Fishermen say one has to be ichthyologist or an Indian to
tell them apart.
Fish traps, long loathed by gill-netters, were banned from
the Columbia in 1948. Another option that the panel
considered, then rejected, was drawing down the four Snake
River reservoirs to riverbed level for six months each
spring to allow young smolts to proceed unimpeded to the
Columbia. The biologist admitted that drawing down the
river to natural levels would produce excellent survival
rates but would have a "drastic" effect on irrigation,
barge operation, and power generation, activities that for
the most part would be foregone for the period. Kent Martin
and his fellow gillnetters call it "ballot-box biology" and
call its progenitors "waterless gear experts" and
"biostitutes," among other things.
The most galling aspect of the plan to the Martins,
however, was the establishment of a five-member scientific
board to oversee the implementation of the recovery plan.
The Salmon Oversight Committee would consist of "scientific
experts" compensated at "executive" levels for a
"prestigious professional experience." The Lucky Seven did
not rescue themselves from consideration.
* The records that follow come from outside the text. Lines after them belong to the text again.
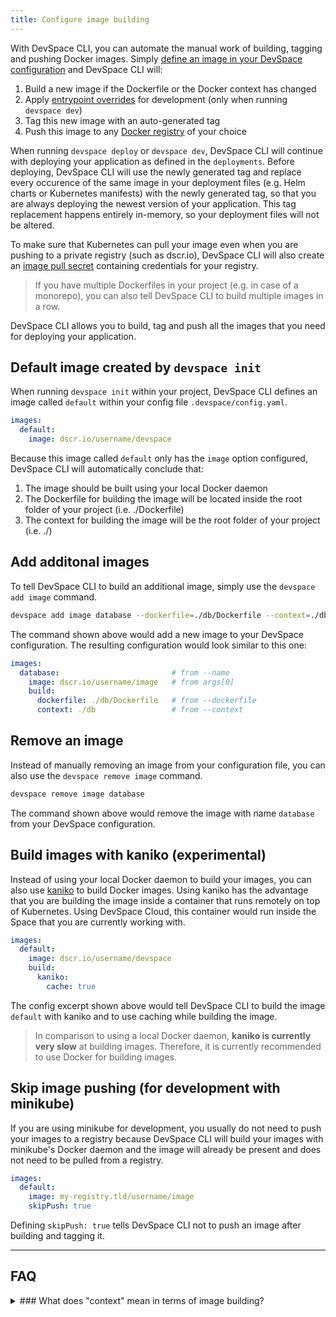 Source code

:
 ```yaml
---
title: Configure image building
---
```


With DevSpace CLI, you can automate the manual work of building, tagging and pushing Docker images. Simply [define an image in your DevSpace configuration](/docs/cli/deployment/images) and DevSpace CLI will:

1. Build a new image if the Dockerfile or the Docker context has changed
2. Apply [entrypoint overrides](/docs/cli/development/entrypoint-overrides) for development (only when running `devspace dev`)
3. Tag this new image with an auto-generated tag
4. Push this image to any [Docker registry](/docs/cli/images/workflow) of your choice

When running `devspace deploy` or `devspace dev`, DevSpace CLI will continue with deploying your application as defined in the `deployments`. Before deploying, DevSpace CLI will use the newly generated tag and replace every occurence of the same image in your deployment files (e.g. Helm charts or Kubernetes manifests) with the newly generated tag, so that you are always deploying the newest version of your application. This tag replacement happens entirely in-memory, so your deployment files will not be altered.

To make sure that Kubernetes can pull your image even when you are pushing to a private registry (such as dscr.io), DevSpace CLI will also create an [image pull secret](/docs/cli/images/pull-secrets) containing credentials for your registry.

> If you have multiple Dockerfiles in your project (e.g. in case of a monorepo), you can also tell DevSpace CLI to build multiple images in a row.


DevSpace CLI allows you to build, tag and push all the images that you need for deploying your application.

## Default image created by `devspace init`
When running `devspace init` within your project, DevSpace CLI defines an image called `default` within your config file `.devspace/config.yaml`.
```yaml
images:
  default:
    image: dscr.io/username/devspace
```
Because this image called `default` only has the `image` option configured, DevSpace CLI will automatically conclude that:

1. The image should be built using your local Docker daemon
2. The Dockerfile for building the image will be located inside the root folder of your project (i.e. ./Dockerfile)
2. The context for building the image will be the root folder of your project (i.e. ./)

## Add additonal images
To tell DevSpace CLI to build an additional image, simply use the `devspace add image` command.
```bash
devspace add image database --dockerfile=./db/Dockerfile --context=./db --image=dscr.io/username/mysql
```

The command shown above would add a new image to your DevSpace configuration. The resulting configuration would look similar to this one:

```yaml
images:
  database:                         # from --name
    image: dscr.io/username/image   # from args[0]
    build:
      dockerfile: ./db/Dockerfile   # from --dockerfile
      context: ./db                 # from --context
```

## Remove an image
Instead of manually removing an image from your configuration file, you can also use the `devspace remove image` command.
```bash
devspace remove image database
```
The command shown above would remove the image with name `database` from your DevSpace configuration.

## Build images with kaniko (experimental)
Instead of using your local Docker daemon to build your images, you can also use [kaniko](https://github.com/GoogleContainerTools/kaniko) to build Docker images. Using kaniko has the advantage that you are building the image inside a container that runs remotely on top of Kubernetes. Using DevSpace Cloud, this container would run inside the Space that you are currently working with.
```yaml
images:
  default:
    image: dscr.io/username/devspace
    build:
      kaniko:
        cache: true
```
The config excerpt shown above would tell DevSpace CLI to build the image `default` with kaniko and to use caching while building the image.

> In comparison to using a local Docker daemon, **kaniko is currently very slow** at building images. Therefore, it is currently recommended to use Docker for building images.

## Skip image pushing (for development with minikube)
If you are using minikube for development, you usually do not need to push your images to a registry because DevSpace CLI will build your images with minikube's Docker daemon and the image will already be present and does not need to be pulled from a registry.
```yaml
images:
  default:
    image: my-registry.tld/username/image
    skipPush: true
```
Defining `skipPush: true` tells DevSpace CLI not to push an image after building and tagging it.


---
## FAQ

<details>
<summary>
### What does "context" mean in terms of image building?
</summary>
The context is archived and sent to the Docker daemon before starting to process the Dockerfile. All references of local files within the Dockerfile are relative to the root directory of the context. 

That means that a Dockerfile statement such as `COPY ./src /app` would copy the folder `src/` within the context path into the path `/app` within the container image. So, if the context would be `/my/project/database`, for example, the folder that would be copied into `/app` would have the absolute path `/my/project/database/src` on your local computer.

> Paths to Dockerfiles and image contexts are always relative to the root directory of your project (i.e. the folder where your `.devspace/` folder is inside).
</details>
"This is an example of the bureaucratic and academic
ivory-tower mentality that dispatches an entire way of life
for local communities along the Columbia and then spends
five pages about job security for themselves," Kent Martin
says.
The social impacts of the declining fishery most concern
Irene Martin. An Episcopal minister and local librarian,
she has witnessed the suffering first hand. She cites the
example of a daycare center her church opened a few years
ago. They created a sliding scale to calculate the fees: 20
percent for above-average income families, 40 percent for
middle-income families, and 40 percent for below-average
income families. Last year, 94 percent of the children came
from low-income families. So many kids showed up hungry the
center started a breakfast program. Seven of the kids were
diagnosed as anemic, requiring special diets. Now she is
seeking grant money just to keep the center open.